* Activity *
Restate each record exactly as it was written.

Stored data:
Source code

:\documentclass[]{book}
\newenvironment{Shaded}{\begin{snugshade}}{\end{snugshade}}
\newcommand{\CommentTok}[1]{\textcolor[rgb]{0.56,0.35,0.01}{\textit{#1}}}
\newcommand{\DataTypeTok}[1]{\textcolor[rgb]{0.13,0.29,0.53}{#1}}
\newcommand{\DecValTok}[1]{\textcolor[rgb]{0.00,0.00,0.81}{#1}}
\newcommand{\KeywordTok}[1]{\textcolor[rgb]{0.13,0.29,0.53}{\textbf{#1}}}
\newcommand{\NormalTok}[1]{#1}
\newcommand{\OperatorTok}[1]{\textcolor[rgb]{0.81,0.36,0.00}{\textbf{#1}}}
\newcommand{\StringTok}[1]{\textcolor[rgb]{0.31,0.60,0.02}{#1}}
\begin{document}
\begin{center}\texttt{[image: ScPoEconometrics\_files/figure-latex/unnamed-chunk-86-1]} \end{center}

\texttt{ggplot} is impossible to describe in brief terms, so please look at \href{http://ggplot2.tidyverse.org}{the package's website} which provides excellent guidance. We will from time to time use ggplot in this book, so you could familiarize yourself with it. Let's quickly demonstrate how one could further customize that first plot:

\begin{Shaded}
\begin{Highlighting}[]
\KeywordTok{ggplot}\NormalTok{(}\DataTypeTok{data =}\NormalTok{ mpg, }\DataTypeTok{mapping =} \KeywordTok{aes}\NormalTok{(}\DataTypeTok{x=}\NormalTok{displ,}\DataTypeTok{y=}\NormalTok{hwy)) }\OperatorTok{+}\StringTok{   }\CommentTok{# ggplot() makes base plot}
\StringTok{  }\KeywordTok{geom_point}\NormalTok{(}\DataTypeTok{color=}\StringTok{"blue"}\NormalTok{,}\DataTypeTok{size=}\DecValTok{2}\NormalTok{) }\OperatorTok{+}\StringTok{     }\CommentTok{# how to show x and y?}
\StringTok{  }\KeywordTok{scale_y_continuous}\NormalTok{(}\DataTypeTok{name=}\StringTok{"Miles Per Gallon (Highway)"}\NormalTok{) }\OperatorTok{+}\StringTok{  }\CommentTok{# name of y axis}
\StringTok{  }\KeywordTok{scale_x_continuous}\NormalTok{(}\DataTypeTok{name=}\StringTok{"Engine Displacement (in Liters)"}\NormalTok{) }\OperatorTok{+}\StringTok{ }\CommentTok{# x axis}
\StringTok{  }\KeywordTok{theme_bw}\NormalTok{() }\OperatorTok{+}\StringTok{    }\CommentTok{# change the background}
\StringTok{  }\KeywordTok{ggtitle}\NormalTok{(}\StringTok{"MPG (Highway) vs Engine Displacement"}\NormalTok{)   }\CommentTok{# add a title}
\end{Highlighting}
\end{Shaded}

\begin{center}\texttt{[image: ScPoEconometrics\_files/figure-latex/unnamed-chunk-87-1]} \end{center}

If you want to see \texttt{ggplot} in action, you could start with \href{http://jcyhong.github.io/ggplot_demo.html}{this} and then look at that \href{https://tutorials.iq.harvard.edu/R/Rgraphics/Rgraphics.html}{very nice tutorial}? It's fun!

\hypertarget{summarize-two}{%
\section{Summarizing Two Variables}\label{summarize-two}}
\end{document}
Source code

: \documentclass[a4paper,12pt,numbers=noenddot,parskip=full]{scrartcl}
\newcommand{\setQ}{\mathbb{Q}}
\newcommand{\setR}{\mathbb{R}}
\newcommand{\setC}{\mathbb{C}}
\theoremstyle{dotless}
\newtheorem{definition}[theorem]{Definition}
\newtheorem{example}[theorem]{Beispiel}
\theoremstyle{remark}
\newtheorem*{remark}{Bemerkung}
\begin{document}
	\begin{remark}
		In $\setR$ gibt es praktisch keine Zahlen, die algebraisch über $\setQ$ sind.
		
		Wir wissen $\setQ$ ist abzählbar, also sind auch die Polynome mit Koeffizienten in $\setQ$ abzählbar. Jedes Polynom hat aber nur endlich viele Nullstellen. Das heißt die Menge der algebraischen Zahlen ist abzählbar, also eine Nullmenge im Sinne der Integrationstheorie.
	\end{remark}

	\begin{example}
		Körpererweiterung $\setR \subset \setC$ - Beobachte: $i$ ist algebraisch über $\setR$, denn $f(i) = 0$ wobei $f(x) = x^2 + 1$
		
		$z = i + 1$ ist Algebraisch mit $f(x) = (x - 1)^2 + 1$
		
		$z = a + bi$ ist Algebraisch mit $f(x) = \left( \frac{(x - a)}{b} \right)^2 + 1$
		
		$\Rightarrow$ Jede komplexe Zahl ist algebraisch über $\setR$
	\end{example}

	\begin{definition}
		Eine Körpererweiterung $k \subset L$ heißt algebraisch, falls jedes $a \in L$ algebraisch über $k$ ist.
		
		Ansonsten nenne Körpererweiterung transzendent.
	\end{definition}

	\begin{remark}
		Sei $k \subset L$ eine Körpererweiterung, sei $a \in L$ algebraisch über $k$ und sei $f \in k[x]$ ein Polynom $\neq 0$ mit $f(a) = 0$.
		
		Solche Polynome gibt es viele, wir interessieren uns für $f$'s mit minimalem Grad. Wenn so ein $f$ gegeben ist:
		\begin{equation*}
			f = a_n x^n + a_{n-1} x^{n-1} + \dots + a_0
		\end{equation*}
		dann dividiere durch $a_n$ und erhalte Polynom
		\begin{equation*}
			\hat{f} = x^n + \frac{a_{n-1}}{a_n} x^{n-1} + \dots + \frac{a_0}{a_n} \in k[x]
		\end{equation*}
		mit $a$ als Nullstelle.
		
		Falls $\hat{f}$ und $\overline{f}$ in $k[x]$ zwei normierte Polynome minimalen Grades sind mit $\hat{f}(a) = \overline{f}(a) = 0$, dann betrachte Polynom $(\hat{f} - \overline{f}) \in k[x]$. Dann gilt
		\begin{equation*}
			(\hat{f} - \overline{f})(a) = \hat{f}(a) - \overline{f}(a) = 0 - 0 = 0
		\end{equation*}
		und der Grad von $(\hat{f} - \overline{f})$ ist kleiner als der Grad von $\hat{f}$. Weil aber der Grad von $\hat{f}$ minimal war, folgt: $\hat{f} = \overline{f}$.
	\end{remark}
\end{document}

* Task answer *
Source code

:\documentclass[]{book}
\newenvironment{Shaded}{\begin{snugshade}}{\end{snugshade}}
\newcommand{\CommentTok}[1]{\textcolor[rgb]{0.56,0.35,0.01}{\textit{#1}}}
\newcommand{\DataTypeTok}[1]{\textcolor[rgb]{0.13,0.29,0.53}{#1}}
\newcommand{\DecValTok}[1]{\textcolor[rgb]{0.00,0.00,0.81}{#1}}
\newcommand{\KeywordTok}[1]{\textcolor[rgb]{0.13,0.29,0.53}{\textbf{#1}}}
\newcommand{\NormalTok}[1]{#1}
\newcommand{\OperatorTok}[1]{\textcolor[rgb]{0.81,0.36,0.00}{\textbf{#1}}}
\newcommand{\StringTok}[1]{\textcolor[rgb]{0.31,0.60,0.02}{#1}}
\begin{document}
\begin{center}\texttt{[image: ScPoEconometrics\_files/figure-latex/unnamed-chunk-86-1]} \end{center}

\texttt{ggplot} is impossible to describe in brief terms, so please look at \href{http://ggplot2.tidyverse.org}{the package's website} which provides excellent guidance. We will from time to time use ggplot in this book, so you could familiarize yourself with it. Let's quickly demonstrate how one could further customize that first plot:

\begin{Shaded}
\begin{Highlighting}[]
\KeywordTok{ggplot}\NormalTok{(}\DataTypeTok{data =}\NormalTok{ mpg, }\DataTypeTok{mapping =} \KeywordTok{aes}\NormalTok{(}\DataTypeTok{x=}\NormalTok{displ,}\DataTypeTok{y=}\NormalTok{hwy)) }\OperatorTok{+}\StringTok{   }\CommentTok{# ggplot() makes base plot}
\StringTok{  }\KeywordTok{geom_point}\NormalTok{(}\DataTypeTok{color=}\StringTok{"blue"}\NormalTok{,}\DataTypeTok{size=}\DecValTok{2}\NormalTok{) }\OperatorTok{+}\StringTok{     }\CommentTok{# how to show x and y?}
\StringTok{  }\KeywordTok{scale_y_continuous}\NormalTok{(}\DataTypeTok{name=}\StringTok{"Miles Per Gallon (Highway)"}\NormalTok{) }\OperatorTok{+}\StringTok{  }\CommentTok{# name of y axis}
\StringTok{  }\KeywordTok{scale_x_continuous}\NormalTok{(}\DataTypeTok{name=}\StringTok{"Engine Displacement (in Liters)"}\NormalTok{) }\OperatorTok{+}\StringTok{ }\CommentTok{# x axis}
\StringTok{  }\KeywordTok{theme_bw}\NormalTok{() }\OperatorTok{+}\StringTok{    }\CommentTok{# change the background}
\StringTok{  }\KeywordTok{ggtitle}\NormalTok{(}\StringTok{"MPG (Highway) vs Engine Displacement"}\NormalTok{)   }\CommentTok{# add a title}
\end{Highlighting}
\end{Shaded}

\begin{center}\texttt{[image: ScPoEconometrics\_files/figure-latex/unnamed-chunk-87-1]} \end{center}

If you want to see \texttt{ggplot} in action, you could start with \href{http://jcyhong.github.io/ggplot_demo.html}{this} and then look at that \href{https://tutorials.iq.harvard.edu/R/Rgraphics/Rgraphics.html}{very nice tutorial}? It's fun!

\hypertarget{summarize-two}{%
\section{Summarizing Two Variables}\label{summarize-two}}
\end{document}
Source code

: \documentclass[a4paper,12pt,numbers=noenddot,parskip=full]{scrartcl}
\newcommand{\setQ}{\mathbb{Q}}
\newcommand{\setR}{\mathbb{R}}
\newcommand{\setC}{\mathbb{C}}
\theoremstyle{dotless}
\newtheorem{definition}[theorem]{Definition}
\newtheorem{example}[theorem]{Beispiel}
\theoremstyle{remark}
\newtheorem*{remark}{Bemerkung}
\begin{document}
	\begin{remark}
		In $\setR$ gibt es praktisch keine Zahlen, die algebraisch über $\setQ$ sind.
		
		Wir wissen $\setQ$ ist abzählbar, also sind auch die Polynome mit Koeffizienten in $\setQ$ abzählbar. Jedes Polynom hat aber nur endlich viele Nullstellen. Das heißt die Menge der algebraischen Zahlen ist abzählbar, also eine Nullmenge im Sinne der Integrationstheorie.
	\end{remark}

	\begin{example}
		Körpererweiterung $\setR \subset \setC$ - Beobachte: $i$ ist algebraisch über $\setR$, denn $f(i) = 0$ wobei $f(x) = x^2 + 1$
		
		$z = i + 1$ ist Algebraisch mit $f(x) = (x - 1)^2 + 1$
		
		$z = a + bi$ ist Algebraisch mit $f(x) = \left( \frac{(x - a)}{b} \right)^2 + 1$
		
		$\Rightarrow$ Jede komplexe Zahl ist algebraisch über $\setR$
	\end{example}

	\begin{definition}
		Eine Körpererweiterung $k \subset L$ heißt algebraisch, falls jedes $a \in L$ algebraisch über $k$ ist.
		
		Ansonsten nenne Körpererweiterung transzendent.
	\end{definition}

	\begin{remark}
		Sei $k \subset L$ eine Körpererweiterung, sei $a \in L$ algebraisch über $k$ und sei $f \in k[x]$ ein Polynom $\neq 0$ mit $f(a) = 0$.
		
		Solche Polynome gibt es viele, wir interessieren uns für $f$'s mit minimalem Grad. Wenn so ein $f$ gegeben ist:
		\begin{equation*}
			f = a_n x^n + a_{n-1} x^{n-1} + \dots + a_0
		\end{equation*}
		dann dividiere durch $a_n$ und erhalte Polynom
		\begin{equation*}
			\hat{f} = x^n + \frac{a_{n-1}}{a_n} x^{n-1} + \dots + \frac{a_0}{a_n} \in k[x]
		\end{equation*}
		mit $a$ als Nullstelle.
		
		Falls $\hat{f}$ und $\overline{f}$ in $k[x]$ zwei normierte Polynome minimalen Grades sind mit $\hat{f}(a) = \overline{f}(a) = 0$, dann betrachte Polynom $(\hat{f} - \overline{f}) \in k[x]$. Dann gilt
		\begin{equation*}
			(\hat{f} - \overline{f})(a) = \hat{f}(a) - \overline{f}(a) = 0 - 0 = 0
		\end{equation*}
		und der Grad von $(\hat{f} - \overline{f})$ ist kleiner als der Grad von $\hat{f}$. Weil aber der Grad von $\hat{f}$ minimal war, folgt: $\hat{f} = \overline{f}$.
	\end{remark}
\end{document}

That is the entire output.